ACTIVITY » Down to the last line, restate the records word for word, but not the pictures.

[EXERCISE MATERIALS — start]

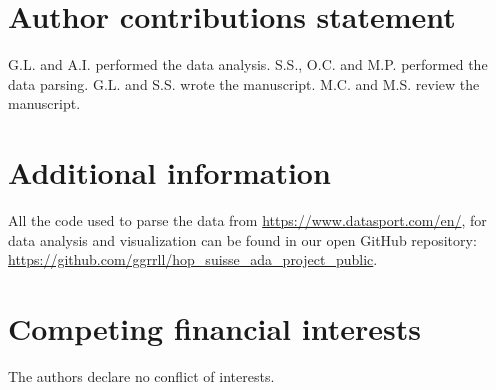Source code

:\documentclass[fleqn,10pt]{wlscirep}
\begin{document}
\section*{Author contributions statement}

G.L. and A.I. performed the data analysis.
S.S., O.C. and M.P. performed the data parsing.
G.L. and S.S. wrote the manuscript.
M.C. and M.S. review the manuscript.

\section*{Additional information}

All the code used to parse the data from \url{https://www.datasport.com/en/}, for data analysis and visualization can be found in our open GitHub repository: \url{https://github.com/ggrrll/hop_suisse_ada_project_public}.\\

\section*{Competing financial interests}

The authors declare no conflict of interests.



\newpage




%

%

\end{document}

[EXERCISE MATERIALS — finish]

RESPONSE AREA »
Source code

:\documentclass[fleqn,10pt]{wlscirep}
\begin{document}
\section*{Author contributions statement}

G.L. and A.I. performed the data analysis.
S.S., O.C. and M.P. performed the data parsing.
G.L. and S.S. wrote the manuscript.
M.C. and M.S. review the manuscript.

\section*{Additional information}

All the code used to parse the data from \url{https://www.datasport.com/en/}, for data analysis and visualization can be found in our open GitHub repository: \url{https://github.com/ggrrll/hop_suisse_ada_project_public}.\\

\section*{Competing financial interests}

The authors declare no conflict of interests.



\newpage




%

%

\end{document}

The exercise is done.